However, even though I am using the same relations file as in the original test suite, in the end I cannot write the new test suite out because of a mismatch in fields:

Traceback (most recent call last):
  File "/home/olga/delphin/GAUSS/gauss-repo/venv/lib/python3.8/site-packages/delphin/tsdb.py", line 855, in write
    (join(record, fields) + '\n').encode(encoding))
  File "/home/olga/delphin/GAUSS/gauss-repo/venv/lib/python3.8/site-packages/delphin/tsdb.py", line 492, in join
    _mismatched_counts(values, fields)
  File "/home/olga/delphin/GAUSS/gauss-repo/venv/lib/python3.8/site-packages/delphin/tsdb.py", line 502, in _mismatched_counts
    raise TSDBError('number of columns ({}) != number of fields ({})'
delphin.tsdb.TSDBError: number of columns (23) != number of fields (21)

Upon inspection, the difference is the following:

But at this point I rather suspect I am doing something that I am not supposed to be doing, anyway… It’s just that I have treebanked profiles which I would like to rearrange but I would really like to avoid having to retreebank them.

Hi Olga, I appreciate that you do look through the docs to find answers. The fact that you could not find an answer means there’s still more room for improvement in the docs :slight_smile:

For the delphin.commands.mkprof function (or the delphin mkprof command), you’ll want to use the full=True or --full options to make sure all relevant data is copied, and you can use TSQL queries in the where=... or --where option to filter particular items. As for joining multiple profiles together, there isn’t functionality to do that specifically. You can just concatenate the files, but if they were processed separately you might have conflicting item or edge ids, and I don’t have a good solution for you besides to manipulate them yourself to ensure uniqueness.

Or if I misunderstood what you’re trying to do, maybe you can elaborate on the task?

Thanks, @goodmami !

The task is:

Suppose I have two profiles, A and B, all items in which are unique. So, just two different datasets. They had been processed with ACE and then treebanked, so, we have edges, parses, results, decisions in the profile. The item IDs are unique for sure. As for edges, that I do not know; probably not.

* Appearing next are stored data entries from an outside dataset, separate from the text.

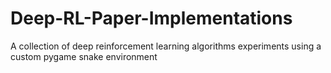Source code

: # Deep-RL-Paper-Implementations
A collection of deep reinforcement learning algorithms experiments using a custom pygame snake environment 
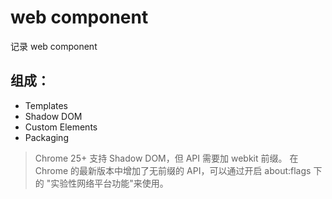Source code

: # web component

记录 web component

## 组成：

* Templates
* Shadow DOM
* Custom Elements
* Packaging

> Chrome 25+ 支持 Shadow DOM，但 API 需要加 webkit 前缀。 在 Chrome 的最新版本中增加了无前缀的 API，可以通过开启 about:flags 下的 "实验性网络平台功能"来使用。


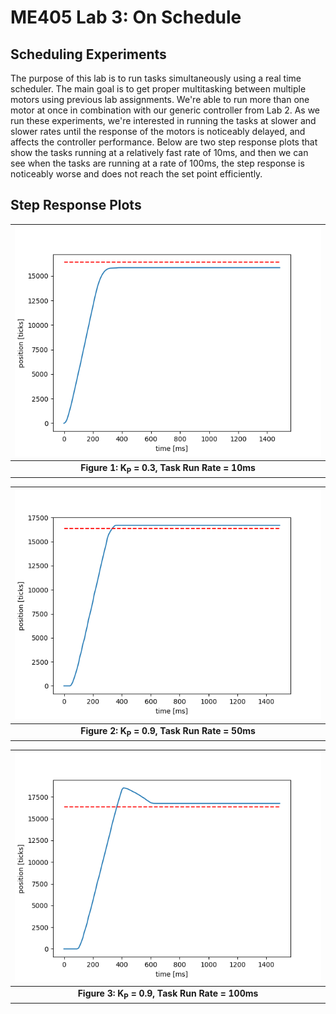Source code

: # ME405 Lab 3: On Schedule

## Scheduling Experiments

The purpose of this lab is to run tasks simultaneously using a real time scheduler. The main goal is to get proper multitasking
between multiple motors using previous lab assignments. We're able to run more than one motor at once in combination with our generic 
controller from Lab 2. As we run these experiments, we're interested in running the tasks at slower and slower rates until the response
of the motors is noticeably delayed, and affects the controller performance. Below are two step response plots that show the tasks running
at a relatively fast rate of 10ms, and then we can see when the tasks are running at a rate of 100ms, the step response is noticeably worse
and does not reach the set point efficiently.


## Step Response Plots
| ![Step Response 1: K_P = 0.9](plots/10ms.png) |
|:--:|
|**Figure 1: K<sub>P</sub> = 0.3, Task Run Rate = 10ms**|


| ![Step Response 2: K_P = 0.9](plots/50ms.png) |
|:--:|
|**Figure 2: K<sub>P</sub> = 0.9, Task Run Rate = 50ms**|


| ![Step Response 2: K_P = 0.9](plots/100ms.png) |
|:--:|
|**Figure 3: K<sub>P</sub> = 0.9, Task Run Rate = 100ms**|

What I want is to create new profiles, C and D, each of which will be some selection from the original two. Suppose I want to take every odd item from A and B and put it into C, and then every even item from A and B I want to put into D. Such that C and D are then correct profiles with all the treebanking decisions intact.

Is that possible or am I out of luck and once a profile has been processed and treebanked, it is not supposed to be manipulated so as to create a different profile from it? (In which case I suppose the solution is to collect ID numbers once and then just retrieve them from A and B every time, instead of having C and D?)

Sounds like maybe I can achieve what I want by taking A and B and then creating from it A’, B’, A’‘, and B’‘, so, four profiles, and then I can use A’ and B’ instead of C and A’’ and B’’ instead of D?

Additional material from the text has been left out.